Do Reservations, Understandings, and Declarations in a Treaty Have Legal Weight?



One of the things, separating supporters of the Convention on the Rights of Persons with Disabilities (CRPD) from some of those who oppose it, is the different value each side puts on reservations, understandings, and declarations (RUDs). RUDs are attachments put on an international treaty, like the CRPD, that lay out how a treaty will be interpreted under the Constitution and U.S. laws, once a treaty is ratified. Supporters of the CRPD see RUDs has having legal weight. RUDs mean something. Some opponents of the CRPD see RUDs as of questionable value. Recent court decisions, although addressing multiple, complex issues have upheld the legal strength of RUDs.

Three have been brought to my attention by legal experts:  One Supreme Court case, Sosa v. Alverez-Machain (542 U.S. 692 (2004)) and two federal appellate court cases, Auguste v. Ridge (395 F. 3d 123 (2005)) and Beazley v. Johnson (242 F. 3d 248 (2001)). In these cases the courts rendered decisions, involving human rights treaties the U.S. has ratified (United Nations Convention against Torture, International Covenant on Civil and Political Rights). The courts held that specific RUDs in these treaties had legal value and affirmed the legal nature of if and/or how the U.S. does or does not need to comply with a particular part of a treaty. Legal scholar, Jack Goldsmith, in 2005 wrote that developed countries like the U.S. and other countries, such as those which make up the European Union, include RUDs in their ratification of a treaty. They do so because they take ratification of a treaty very seriously. They want to be very clear about what they will and will not comply with in a treaty. They want to make clear how they will and how they will not comply with a treaty. Goldsmith points out that many countries, which do not have a good human rights record, ratify treaties without adding RUDs.
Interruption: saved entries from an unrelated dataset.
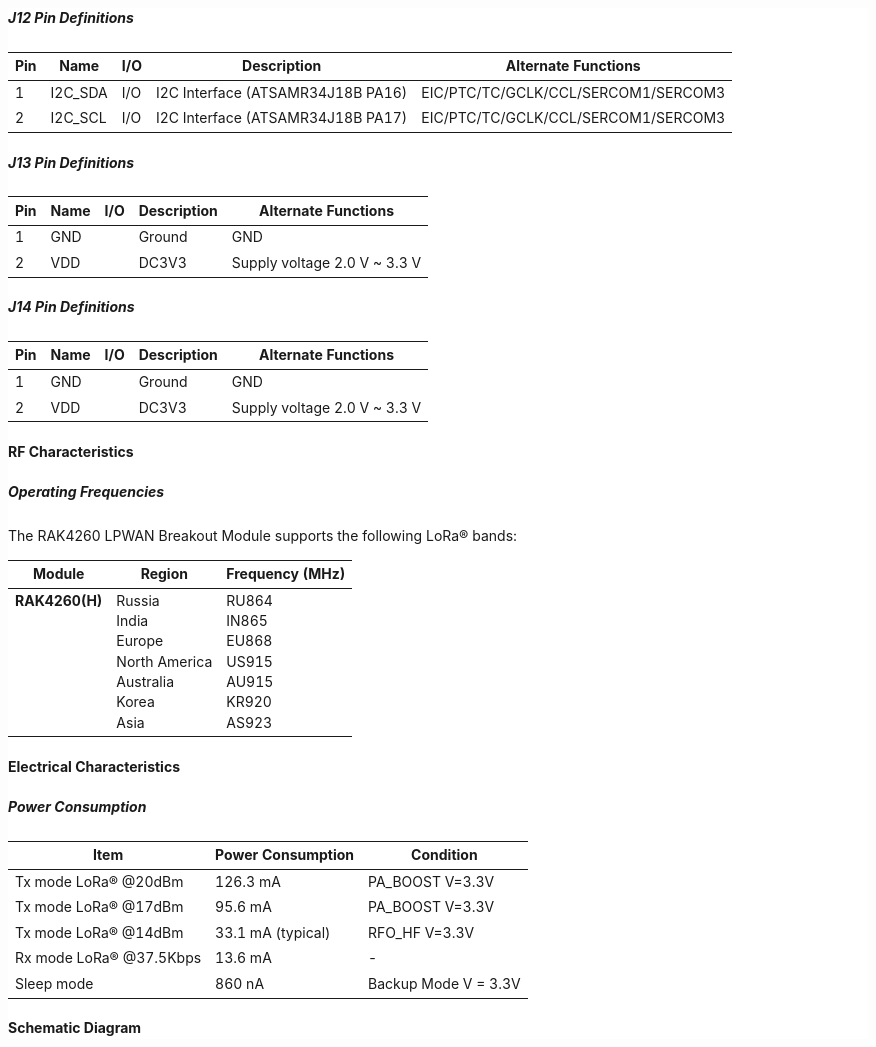 ##### J12 Pin Definitions

| Pin | Name    | I/O | Description                       | Alternate Functions                 |
| --- | ------- | --- | --------------------------------- | ----------------------------------- |
| 1   | I2C_SDA | I/O | I2C Interface (ATSAMR34J18B PA16) | EIC/PTC/TC/GCLK/CCL/SERCOM1/SERCOM3 |
| 2   | I2C_SCL | I/O | I2C Interface (ATSAMR34J18B PA17) | EIC/PTC/TC/GCLK/CCL/SERCOM1/SERCOM3 |

##### J13 Pin Definitions

| Pin | Name | I/O | Description | Alternate Functions          |
| --- | ---- | --- | ----------- | ---------------------------- |
| 1   | GND  |     | Ground      | GND                          |
| 2   | VDD  |     | DC3V3       | Supply voltage 2.0 V ~ 3.3 V |

##### J14 Pin Definitions

| Pin | Name | I/O | Description | Alternate Functions          |
| --- | ---- | --- | ----------- | ---------------------------- |
| 1   | GND  |     | Ground      | GND                          |
| 2   | VDD  |     | DC3V3       | Supply voltage 2.0 V ~ 3.3 V |

#### RF Characteristics

##### Operating Frequencies

The RAK4260 LPWAN Breakout Module supports the following LoRa® bands:

| Module         | Region                                                                               | Frequency (MHz)                                                         |
| -------------- | ------------------------------------------------------------------------------------ | ----------------------------------------------------------------------- |
| **RAK4260(H)** | Russia <br> India <br> Europe <br> North America <br> Australia <br> Korea <br> Asia | RU864 <br> IN865 <br> EU868 <br> US915 <br> AU915 <br> KR920 <br> AS923 |

#### Electrical Characteristics

##### Power Consumption

| Item                    | Power Consumption | Condition            |
| ----------------------- | ----------------- | -------------------- |
| Tx mode LoRa® @20dBm    | 126.3 mA          | PA_BOOST V=3.3V      |
| Tx mode LoRa® @17dBm    | 95.6 mA           | PA_BOOST V=3.3V      |
| Tx mode LoRa® @14dBm    | 33.1 mA (typical) | RFO_HF V=3.3V        |
| Rx mode LoRa® @37.5Kbps | 13.6 mA           | -                    |
| Sleep mode              | 860 nA            | Backup Mode V = 3.3V |

#### Schematic Diagram

<rk-img
  src="/assets/images/datasheet/rak4260-breakout/schematic-diagram.png"
  width="100%"
  caption="RAK4260 Breakout Module Schematic Diagram"
/>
What are the distinctions among reservations, understandings, and declarations? Well, although there is broad agreement in the federal courts that RUDs have legal clout, the definitions of these three terms in the media are muddy. Some written statements suggest that “reservations” have a lot of legal clout, “understandings” have medium clout, and “declarations” have the least clout. Sometimes the statements are circular; for example, use the word “understanding” in a definition of the term “reservation”.
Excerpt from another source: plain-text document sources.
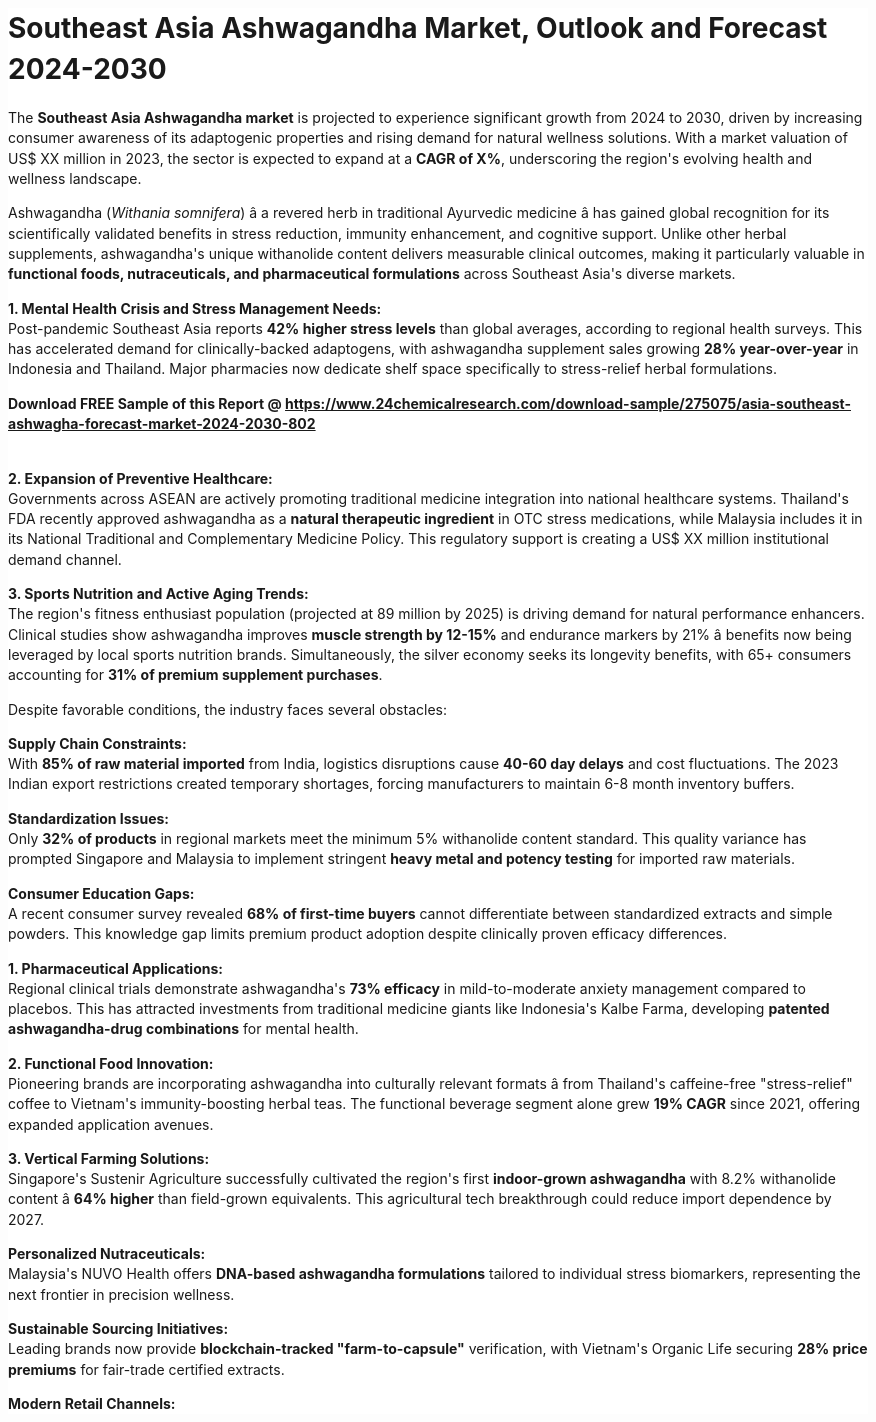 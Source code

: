 <h1>Southeast Asia Ashwagandha Market, Outlook and Forecast 2024-2030</h1><p>The <strong>Southeast Asia Ashwagandha market</strong> is projected to experience significant growth from 2024 to 2030, driven by increasing consumer awareness of its adaptogenic properties and rising demand for natural wellness solutions. With a market valuation of US$ XX million in 2023, the sector is expected to expand at a <strong>CAGR of X%</strong>, underscoring the region's evolving health and wellness landscape.</p><p>Ashwagandha (<em>Withania somnifera</em>) â a revered herb in traditional Ayurvedic medicine â has gained global recognition for its scientifically validated benefits in stress reduction, immunity enhancement, and cognitive support. Unlike other herbal supplements, ashwagandha's unique withanolide content delivers measurable clinical outcomes, making it particularly valuable in <strong>functional foods, nutraceuticals, and pharmaceutical formulations</strong> across Southeast Asia's diverse markets.</p><p><strong>1. Mental Health Crisis and Stress Management Needs:</strong><br>
Post-pandemic Southeast Asia reports <strong>42% higher stress levels</strong> than global averages, according to regional health surveys. This has accelerated demand for clinically-backed adaptogens, with ashwagandha supplement sales growing <strong>28% year-over-year</strong> in Indonesia and Thailand. Major pharmacies now dedicate shelf space specifically to stress-relief herbal formulations.</p><div><b>Download FREE Sample of this Report @ 
            <a href="https://www.24chemicalresearch.com/download-sample/275075/asia-southeast-ashwagha-forecast-market-2024-2030-802">
            https://www.24chemicalresearch.com/download-sample/275075/asia-southeast-ashwagha-forecast-market-2024-2030-802</a></b></div><br><p><strong>2. Expansion of Preventive Healthcare:</strong><br>
Governments across ASEAN are actively promoting traditional medicine integration into national healthcare systems. Thailand's FDA recently approved ashwagandha as a <strong>natural therapeutic ingredient</strong> in OTC stress medications, while Malaysia includes it in its National Traditional and Complementary Medicine Policy. This regulatory support is creating a US$ XX million institutional demand channel.</p><p><strong>3. Sports Nutrition and Active Aging Trends:</strong><br>
The region's fitness enthusiast population (projected at 89 million by 2025) is driving demand for natural performance enhancers. Clinical studies show ashwagandha improves <strong>muscle strength by 12-15%</strong> and endurance markers by 21% â benefits now being leveraged by local sports nutrition brands. Simultaneously, the silver economy seeks its longevity benefits, with 65+ consumers accounting for <strong>31% of premium supplement purchases</strong>.</p><p>Despite favorable conditions, the industry faces several obstacles:</p><p><strong>Supply Chain Constraints:</strong><br>
	With <strong>85% of raw material imported</strong> from India, logistics disruptions cause <strong>40-60 day delays</strong> and cost fluctuations. The 2023 Indian export restrictions created temporary shortages, forcing manufacturers to maintain 6-8 month inventory buffers.</p><p><strong>Standardization Issues:</strong><br>
	Only <strong>32% of products</strong> in regional markets meet the minimum 5% withanolide content standard. This quality variance has prompted Singapore and Malaysia to implement stringent <strong>heavy metal and potency testing</strong> for imported raw materials.</p><p><strong>Consumer Education Gaps:</strong><br>
	A recent consumer survey revealed <strong>68% of first-time buyers</strong> cannot differentiate between standardized extracts and simple powders. This knowledge gap limits premium product adoption despite clinically proven efficacy differences.</p><p><strong>1. Pharmaceutical Applications:</strong><br>
Regional clinical trials demonstrate ashwagandha's <strong>73% efficacy</strong> in mild-to-moderate anxiety management compared to placebos. This has attracted investments from traditional medicine giants like Indonesia's Kalbe Farma, developing <strong>patented ashwagandha-drug combinations</strong> for mental health.</p><p><strong>2. Functional Food Innovation:</strong><br>
Pioneering brands are incorporating ashwagandha into culturally relevant formats â from Thailand's caffeine-free "stress-relief" coffee to Vietnam's immunity-boosting herbal teas. The functional beverage segment alone grew <strong>19% CAGR</strong> since 2021, offering expanded application avenues.</p><p><strong>3. Vertical Farming Solutions:</strong><br>
Singapore's Sustenir Agriculture successfully cultivated the region's first <strong>indoor-grown ashwagandha</strong> with 8.2% withanolide content â <strong>64% higher</strong> than field-grown equivalents. This agricultural tech breakthrough could reduce import dependence by 2027.</p><p><strong>Personalized Nutraceuticals:</strong><br>
	Malaysia's NUVO Health offers <strong>DNA-based ashwagandha formulations</strong> tailored to individual stress biomarkers, representing the next frontier in precision wellness.</p><p><strong>Sustainable Sourcing Initiatives:</strong><br>
	Leading brands now provide <strong>blockchain-tracked "farm-to-capsule"</strong> verification, with Vietnam's Organic Life securing <strong>28% price premiums</strong> for fair-trade certified extracts.</p><p><strong>Modern Retail Channels:</strong><br>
Let's sort things out. RUDs should be distinguished by their purpose.  A “reservation” deals with potential U.S. actions. A reservation is a clear statement that the U.S. reserves the right not to be bound by a specific aspect of a treaty. An “understanding” addresses how the U.S. potentially will act. An “understanding” is how the U.S. interprets a specific aspect of a treaty. A “declaration” is for the domestic audience, how a specific aspect of a treaty affects the potential actions of individuals.
Let’s take a look at one reservation, one understanding, and one declaration as explained in the Senate Report on the CRPD from December 2012. First a reservation on federalism (the division of power between federal and state governments as defined in the Constitution):

Article4(1) of the Convention states that the provisions of the Convention ‘‘shall extend to all parts of federal States without any limitations or exceptions.’’ Because certain provisions of the Convention concern matters traditionally governed by state law rather than federal law, and because in very limited instances some state and local standards are less vigorous than the Convention would require, a reservation is required to preserve the existing balance between federal and state jurisdiction over these matters.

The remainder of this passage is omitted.